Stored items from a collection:
↓↓↓

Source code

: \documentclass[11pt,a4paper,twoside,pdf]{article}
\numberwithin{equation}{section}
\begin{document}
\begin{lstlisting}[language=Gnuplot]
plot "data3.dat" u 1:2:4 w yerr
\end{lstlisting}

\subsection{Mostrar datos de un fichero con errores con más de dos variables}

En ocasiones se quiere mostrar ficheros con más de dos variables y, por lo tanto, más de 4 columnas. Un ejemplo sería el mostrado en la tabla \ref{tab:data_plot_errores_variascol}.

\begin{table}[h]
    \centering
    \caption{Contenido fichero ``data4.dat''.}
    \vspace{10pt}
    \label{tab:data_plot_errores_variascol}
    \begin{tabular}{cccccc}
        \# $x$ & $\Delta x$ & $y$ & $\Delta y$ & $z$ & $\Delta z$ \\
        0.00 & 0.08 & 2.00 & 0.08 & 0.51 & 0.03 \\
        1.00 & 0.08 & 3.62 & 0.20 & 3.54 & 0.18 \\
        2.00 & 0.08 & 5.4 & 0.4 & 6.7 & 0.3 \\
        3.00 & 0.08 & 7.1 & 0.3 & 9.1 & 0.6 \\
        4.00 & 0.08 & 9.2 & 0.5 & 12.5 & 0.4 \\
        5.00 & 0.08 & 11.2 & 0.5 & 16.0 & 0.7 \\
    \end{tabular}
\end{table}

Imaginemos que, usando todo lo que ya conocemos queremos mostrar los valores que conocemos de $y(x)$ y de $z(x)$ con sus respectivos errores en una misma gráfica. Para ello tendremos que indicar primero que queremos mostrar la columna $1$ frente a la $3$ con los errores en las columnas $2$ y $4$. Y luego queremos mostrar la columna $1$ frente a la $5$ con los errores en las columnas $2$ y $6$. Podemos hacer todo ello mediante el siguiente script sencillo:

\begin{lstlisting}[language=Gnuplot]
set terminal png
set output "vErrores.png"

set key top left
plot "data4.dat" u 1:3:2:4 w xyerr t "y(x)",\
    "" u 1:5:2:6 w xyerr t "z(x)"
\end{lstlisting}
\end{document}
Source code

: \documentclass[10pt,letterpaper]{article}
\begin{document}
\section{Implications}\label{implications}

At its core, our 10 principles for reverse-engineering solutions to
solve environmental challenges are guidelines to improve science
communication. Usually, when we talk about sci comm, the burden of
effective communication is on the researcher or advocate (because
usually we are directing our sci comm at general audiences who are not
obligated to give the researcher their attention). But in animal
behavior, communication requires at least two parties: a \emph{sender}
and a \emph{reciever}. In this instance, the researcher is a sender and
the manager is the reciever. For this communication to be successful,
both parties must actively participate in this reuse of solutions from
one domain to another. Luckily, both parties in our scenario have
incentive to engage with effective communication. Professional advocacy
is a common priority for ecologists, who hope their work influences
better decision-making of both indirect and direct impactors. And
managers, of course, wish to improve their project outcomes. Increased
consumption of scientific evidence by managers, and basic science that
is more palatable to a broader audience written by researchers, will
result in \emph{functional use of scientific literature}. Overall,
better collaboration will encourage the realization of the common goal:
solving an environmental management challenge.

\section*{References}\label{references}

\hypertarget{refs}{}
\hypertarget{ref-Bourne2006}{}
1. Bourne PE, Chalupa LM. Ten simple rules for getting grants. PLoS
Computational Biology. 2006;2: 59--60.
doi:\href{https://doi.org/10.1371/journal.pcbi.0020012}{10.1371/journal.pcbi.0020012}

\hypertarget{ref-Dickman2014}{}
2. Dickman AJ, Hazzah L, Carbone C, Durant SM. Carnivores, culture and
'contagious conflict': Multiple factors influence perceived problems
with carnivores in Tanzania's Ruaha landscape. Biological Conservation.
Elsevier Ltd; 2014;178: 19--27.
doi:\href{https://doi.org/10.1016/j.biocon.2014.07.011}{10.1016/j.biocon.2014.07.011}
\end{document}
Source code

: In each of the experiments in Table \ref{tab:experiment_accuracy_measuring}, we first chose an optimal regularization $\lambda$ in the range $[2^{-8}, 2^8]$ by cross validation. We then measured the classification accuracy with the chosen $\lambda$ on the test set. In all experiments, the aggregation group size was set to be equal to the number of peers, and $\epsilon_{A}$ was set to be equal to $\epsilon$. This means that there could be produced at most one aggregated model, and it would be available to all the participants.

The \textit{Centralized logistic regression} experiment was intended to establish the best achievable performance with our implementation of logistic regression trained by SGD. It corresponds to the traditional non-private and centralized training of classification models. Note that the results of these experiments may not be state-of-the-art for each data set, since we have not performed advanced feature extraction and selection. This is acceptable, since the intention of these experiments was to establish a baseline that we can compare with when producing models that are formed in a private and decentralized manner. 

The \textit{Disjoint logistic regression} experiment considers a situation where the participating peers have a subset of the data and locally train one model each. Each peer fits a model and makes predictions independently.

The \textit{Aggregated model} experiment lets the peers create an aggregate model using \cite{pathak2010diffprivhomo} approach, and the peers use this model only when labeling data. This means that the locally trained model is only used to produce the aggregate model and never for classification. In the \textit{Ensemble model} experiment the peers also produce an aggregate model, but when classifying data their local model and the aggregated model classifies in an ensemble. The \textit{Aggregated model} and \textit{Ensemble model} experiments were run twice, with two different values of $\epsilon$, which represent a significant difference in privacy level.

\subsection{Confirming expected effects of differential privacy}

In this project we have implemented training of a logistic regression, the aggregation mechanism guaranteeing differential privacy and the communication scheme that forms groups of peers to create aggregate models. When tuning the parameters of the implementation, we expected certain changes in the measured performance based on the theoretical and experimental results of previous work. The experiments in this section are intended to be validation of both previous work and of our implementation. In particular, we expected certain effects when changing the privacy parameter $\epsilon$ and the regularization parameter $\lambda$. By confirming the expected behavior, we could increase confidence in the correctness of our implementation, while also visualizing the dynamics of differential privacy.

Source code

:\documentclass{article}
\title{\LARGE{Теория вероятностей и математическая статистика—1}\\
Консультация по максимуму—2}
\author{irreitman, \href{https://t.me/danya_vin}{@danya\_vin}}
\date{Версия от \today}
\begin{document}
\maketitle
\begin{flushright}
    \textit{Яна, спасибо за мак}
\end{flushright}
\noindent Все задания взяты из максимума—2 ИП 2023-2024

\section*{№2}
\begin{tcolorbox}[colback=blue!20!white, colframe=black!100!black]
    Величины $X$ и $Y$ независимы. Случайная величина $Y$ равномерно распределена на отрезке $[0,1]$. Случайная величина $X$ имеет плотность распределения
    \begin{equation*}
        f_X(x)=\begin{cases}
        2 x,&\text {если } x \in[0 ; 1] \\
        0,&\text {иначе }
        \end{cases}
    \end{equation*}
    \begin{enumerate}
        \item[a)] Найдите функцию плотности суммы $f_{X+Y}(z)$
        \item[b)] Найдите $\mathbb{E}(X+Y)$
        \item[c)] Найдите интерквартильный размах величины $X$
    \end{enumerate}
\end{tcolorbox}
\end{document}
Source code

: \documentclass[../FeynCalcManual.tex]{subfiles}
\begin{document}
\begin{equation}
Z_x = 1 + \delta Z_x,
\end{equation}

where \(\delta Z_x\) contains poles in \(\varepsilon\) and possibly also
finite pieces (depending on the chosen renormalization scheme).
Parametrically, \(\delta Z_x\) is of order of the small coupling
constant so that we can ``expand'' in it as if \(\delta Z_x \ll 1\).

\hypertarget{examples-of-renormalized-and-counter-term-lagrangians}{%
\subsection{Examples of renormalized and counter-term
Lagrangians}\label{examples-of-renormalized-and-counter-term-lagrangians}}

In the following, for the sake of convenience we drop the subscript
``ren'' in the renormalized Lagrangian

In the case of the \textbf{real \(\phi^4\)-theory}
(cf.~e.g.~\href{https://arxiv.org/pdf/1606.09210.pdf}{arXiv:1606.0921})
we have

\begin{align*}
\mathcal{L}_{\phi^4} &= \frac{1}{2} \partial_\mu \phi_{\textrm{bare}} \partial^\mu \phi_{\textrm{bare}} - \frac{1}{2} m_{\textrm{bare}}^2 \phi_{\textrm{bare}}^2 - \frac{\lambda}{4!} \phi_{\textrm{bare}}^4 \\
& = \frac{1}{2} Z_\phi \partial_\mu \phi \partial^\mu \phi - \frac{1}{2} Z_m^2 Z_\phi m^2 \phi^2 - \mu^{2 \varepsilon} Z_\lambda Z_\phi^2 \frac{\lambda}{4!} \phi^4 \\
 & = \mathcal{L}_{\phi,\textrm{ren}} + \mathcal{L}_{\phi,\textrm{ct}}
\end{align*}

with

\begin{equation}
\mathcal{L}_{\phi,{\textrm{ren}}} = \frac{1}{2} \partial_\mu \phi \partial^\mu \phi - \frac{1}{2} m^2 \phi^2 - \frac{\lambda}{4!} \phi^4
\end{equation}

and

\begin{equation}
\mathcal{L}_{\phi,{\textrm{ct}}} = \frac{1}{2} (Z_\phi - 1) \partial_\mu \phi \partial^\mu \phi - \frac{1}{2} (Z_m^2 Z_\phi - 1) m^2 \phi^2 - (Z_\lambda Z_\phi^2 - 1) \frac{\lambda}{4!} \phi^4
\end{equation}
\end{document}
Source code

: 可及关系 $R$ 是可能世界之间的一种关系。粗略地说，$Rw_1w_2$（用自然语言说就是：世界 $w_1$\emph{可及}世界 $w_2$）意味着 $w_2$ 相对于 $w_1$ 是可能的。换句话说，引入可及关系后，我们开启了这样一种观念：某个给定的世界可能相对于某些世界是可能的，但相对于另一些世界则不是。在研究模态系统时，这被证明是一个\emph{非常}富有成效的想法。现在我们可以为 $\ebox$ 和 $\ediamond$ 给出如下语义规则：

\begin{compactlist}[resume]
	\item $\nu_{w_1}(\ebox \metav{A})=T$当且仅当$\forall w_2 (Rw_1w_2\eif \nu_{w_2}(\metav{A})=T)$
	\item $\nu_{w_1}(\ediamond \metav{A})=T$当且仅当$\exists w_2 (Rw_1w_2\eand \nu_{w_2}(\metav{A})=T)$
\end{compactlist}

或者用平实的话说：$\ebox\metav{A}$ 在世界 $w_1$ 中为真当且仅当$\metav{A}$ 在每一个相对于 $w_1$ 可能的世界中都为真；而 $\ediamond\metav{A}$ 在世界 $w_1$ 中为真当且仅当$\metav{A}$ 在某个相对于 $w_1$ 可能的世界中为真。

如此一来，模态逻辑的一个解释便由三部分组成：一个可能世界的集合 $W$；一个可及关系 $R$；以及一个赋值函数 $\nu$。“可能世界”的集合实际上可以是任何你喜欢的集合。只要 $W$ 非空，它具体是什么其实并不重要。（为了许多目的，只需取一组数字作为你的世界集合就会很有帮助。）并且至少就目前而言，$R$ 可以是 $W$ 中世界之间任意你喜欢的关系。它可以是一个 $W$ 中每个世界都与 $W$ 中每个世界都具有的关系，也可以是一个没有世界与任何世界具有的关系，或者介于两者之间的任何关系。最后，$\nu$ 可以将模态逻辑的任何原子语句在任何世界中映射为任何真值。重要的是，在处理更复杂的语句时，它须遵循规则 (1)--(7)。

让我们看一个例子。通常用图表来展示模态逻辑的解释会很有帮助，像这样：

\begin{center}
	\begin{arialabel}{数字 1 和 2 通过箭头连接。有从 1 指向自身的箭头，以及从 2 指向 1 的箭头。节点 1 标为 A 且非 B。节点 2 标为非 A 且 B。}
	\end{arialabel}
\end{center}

↑↑↑

Please retype, with no changes, the lines that run from the first line of the entries to the line with "3.00 & 0.08", both ends included.

Source code

: \documentclass[11pt,a4paper,twoside,pdf]{article}
\numberwithin{equation}{section}
\begin{document}
\begin{lstlisting}[language=Gnuplot]
plot "data3.dat" u 1:2:4 w yerr
\end{lstlisting}

\subsection{Mostrar datos de un fichero con errores con más de dos variables}

En ocasiones se quiere mostrar ficheros con más de dos variables y, por lo tanto, más de 4 columnas. Un ejemplo sería el mostrado en la tabla \ref{tab:data_plot_errores_variascol}.

\begin{table}[h]
    \centering
    \caption{Contenido fichero ``data4.dat''.}
    \vspace{10pt}
    \label{tab:data_plot_errores_variascol}
    \begin{tabular}{cccccc}
        \# $x$ & $\Delta x$ & $y$ & $\Delta y$ & $z$ & $\Delta z$ \\
        0.00 & 0.08 & 2.00 & 0.08 & 0.51 & 0.03 \\
        1.00 & 0.08 & 3.62 & 0.20 & 3.54 & 0.18 \\
        2.00 & 0.08 & 5.4 & 0.4 & 6.7 & 0.3 \\
        3.00 & 0.08 & 7.1 & 0.3 & 9.1 & 0.6 \\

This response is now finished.